··· Task material ···
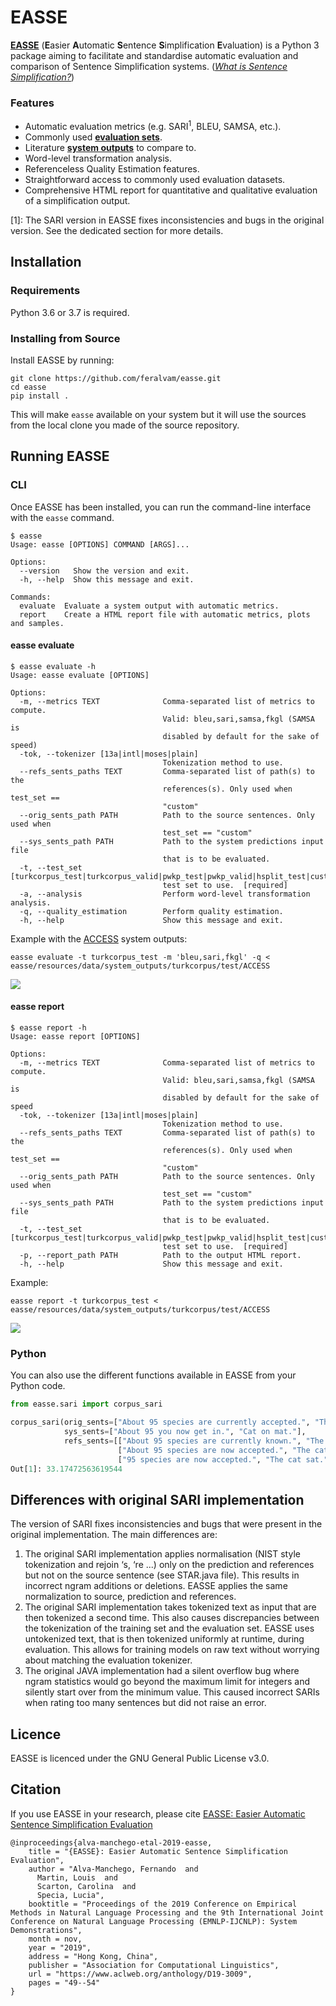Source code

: # EASSE
[**EASSE**](https://www.aclweb.org/anthology/D19-3009/) (**E**asier **A**utomatic **S**entence **S**implification **E**valuation) is a Python 3 package aiming to facilitate and standardise automatic evaluation and comparison of Sentence Simplification systems. ([*What is Sentence Simplification?*](https://www.mitpressjournals.org/doi/full/10.1162/coli_a_00370))

### Features

- Automatic evaluation metrics (e.g. SARI<sup>1</sup>, BLEU, SAMSA, etc.).
- Commonly used [**evaluation sets**](https://github.com/feralvam/easse/tree/master/easse/resources/data/test_sets).
- Literature [**system outputs**](https://github.com/feralvam/easse/tree/master/easse/resources/data/system_outputs) to compare to.
- Word-level transformation analysis.
- Referenceless Quality Estimation features.
- Straightforward access to commonly used evaluation datasets.
- Comprehensive HTML report for quantitative and qualitative evaluation of a simplification output.

[1]: The SARI version in EASSE fixes inconsistencies and bugs in the original version. See the dedicated section for more details.

## Installation
### Requirements

Python 3.6 or 3.7 is required.

### Installing from Source

Install EASSE by running:

```
git clone https://github.com/feralvam/easse.git
cd easse
pip install .
```

This will make `easse` available on your system but it will use the sources from the local clone
you made of the source repository.

## Running EASSE

### CLI
Once EASSE has been installed, you can run the command-line interface with the `easse` command.

```
$ easse
Usage: easse [OPTIONS] COMMAND [ARGS]...

Options:
  --version   Show the version and exit.
  -h, --help  Show this message and exit.

Commands:
  evaluate  Evaluate a system output with automatic metrics.
  report    Create a HTML report file with automatic metrics, plots and samples.
```

#### easse evaluate
```
$ easse evaluate -h
Usage: easse evaluate [OPTIONS]

Options:
  -m, --metrics TEXT              Comma-separated list of metrics to compute.
                                  Valid: bleu,sari,samsa,fkgl (SAMSA is
                                  disabled by default for the sake of speed)
  -tok, --tokenizer [13a|intl|moses|plain]
                                  Tokenization method to use.
  --refs_sents_paths TEXT         Comma-separated list of path(s) to the
                                  references(s). Only used when test_set ==
                                  "custom"
  --orig_sents_path PATH          Path to the source sentences. Only used when
                                  test_set == "custom"
  --sys_sents_path PATH           Path to the system predictions input file
                                  that is to be evaluated.
  -t, --test_set [turkcorpus_test|turkcorpus_valid|pwkp_test|pwkp_valid|hsplit_test|custom]
                                  test set to use.  [required]
  -a, --analysis                  Perform word-level transformation analysis.
  -q, --quality_estimation        Perform quality estimation.
  -h, --help                      Show this message and exit.
```
Example with the [ACCESS](https://github.com/facebookresearch/access) system outputs:
```
easse evaluate -t turkcorpus_test -m 'bleu,sari,fkgl' -q < easse/resources/data/system_outputs/turkcorpus/test/ACCESS
```

<img src="https://github.com/feralvam/easse/blob/master/demo/evaluate.gif">

#### easse report
```
$ easse report -h
Usage: easse report [OPTIONS]

Options:
  -m, --metrics TEXT              Comma-separated list of metrics to compute.
                                  Valid: bleu,sari,samsa,fkgl (SAMSA is
                                  disabled by default for the sake of speed
  -tok, --tokenizer [13a|intl|moses|plain]
                                  Tokenization method to use.
  --refs_sents_paths TEXT         Comma-separated list of path(s) to the
                                  references(s). Only used when test_set ==
                                  "custom"
  --orig_sents_path PATH          Path to the source sentences. Only used when
                                  test_set == "custom"
  --sys_sents_path PATH           Path to the system predictions input file
                                  that is to be evaluated.
  -t, --test_set [turkcorpus_test|turkcorpus_valid|pwkp_test|pwkp_valid|hsplit_test|custom]
                                  test set to use.  [required]
  -p, --report_path PATH          Path to the output HTML report.
  -h, --help                      Show this message and exit.
```
Example:
```
easse report -t turkcorpus_test < easse/resources/data/system_outputs/turkcorpus/test/ACCESS
```
<img src="https://github.com/feralvam/easse/blob/master/demo/report.gif">

### Python

You can also use the different functions available in EASSE from your Python code.

```python
from easse.sari import corpus_sari

corpus_sari(orig_sents=["About 95 species are currently accepted.", "The cat perched on the mat."],  
            sys_sents=["About 95 you now get in.", "Cat on mat."], 
            refs_sents=[["About 95 species are currently known.", "The cat sat on the mat."],
                        ["About 95 species are now accepted.", "The cat is on the mat."],  
                        ["95 species are now accepted.", "The cat sat."]])
Out[1]: 33.17472563619544
```
## Differences with original SARI implementation

The version of SARI fixes inconsistencies and bugs that were present in the original implementation. The main differences are:
1) The original SARI implementation applies normalisation (NIST style tokenization and rejoin ‘s, ‘re ...) only on the prediction and references but not on the source sentence (see STAR.java file). This results in incorrect ngram additions or deletions. EASSE applies the same normalization to source, prediction and references.
2) The original SARI implementation takes tokenized text as input that are then tokenized a second time. This also causes discrepancies between the tokenization of the training set and the evaluation set. EASSE uses untokenized text, that is then tokenized uniformly at runtime, during evaluation. This allows for training models on raw text without worrying about matching the evaluation tokenizer.
3) The original JAVA implementation had a silent overflow bug where ngram statistics would go beyond the maximum limit for integers and silently start over from the minimum value. This caused incorrect SARIs when rating too many sentences but did not raise an error.

## Licence
EASSE is licenced under the GNU General Public License v3.0.

## Citation

If you use EASSE in your research, please cite [EASSE: Easier Automatic Sentence Simplification Evaluation](https://www.aclweb.org/anthology/D19-3009/)

```
@inproceedings{alva-manchego-etal-2019-easse,
    title = "{EASSE}: Easier Automatic Sentence Simplification Evaluation",
    author = "Alva-Manchego, Fernando  and
      Martin, Louis  and
      Scarton, Carolina  and
      Specia, Lucia",
    booktitle = "Proceedings of the 2019 Conference on Empirical Methods in Natural Language Processing and the 9th International Joint Conference on Natural Language Processing (EMNLP-IJCNLP): System Demonstrations",
    month = nov,
    year = "2019",
    address = "Hong Kong, China",
    publisher = "Association for Computational Linguistics",
    url = "https://www.aclweb.org/anthology/D19-3009",
    pages = "49--54"
}
```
···
In the entries above, find the line holding "- Commonly used" and the line holding "- Word-level transformation analysis.", then retype exactly those two lines and every line between them, and nothing else.

* _The answer_
- Commonly used [**evaluation sets**](https://github.com/feralvam/easse/tree/master/easse/resources/data/test_sets).
- Literature [**system outputs**](https://github.com/feralvam/easse/tree/master/easse/resources/data/system_outputs) to compare to.
- Word-level transformation analysis.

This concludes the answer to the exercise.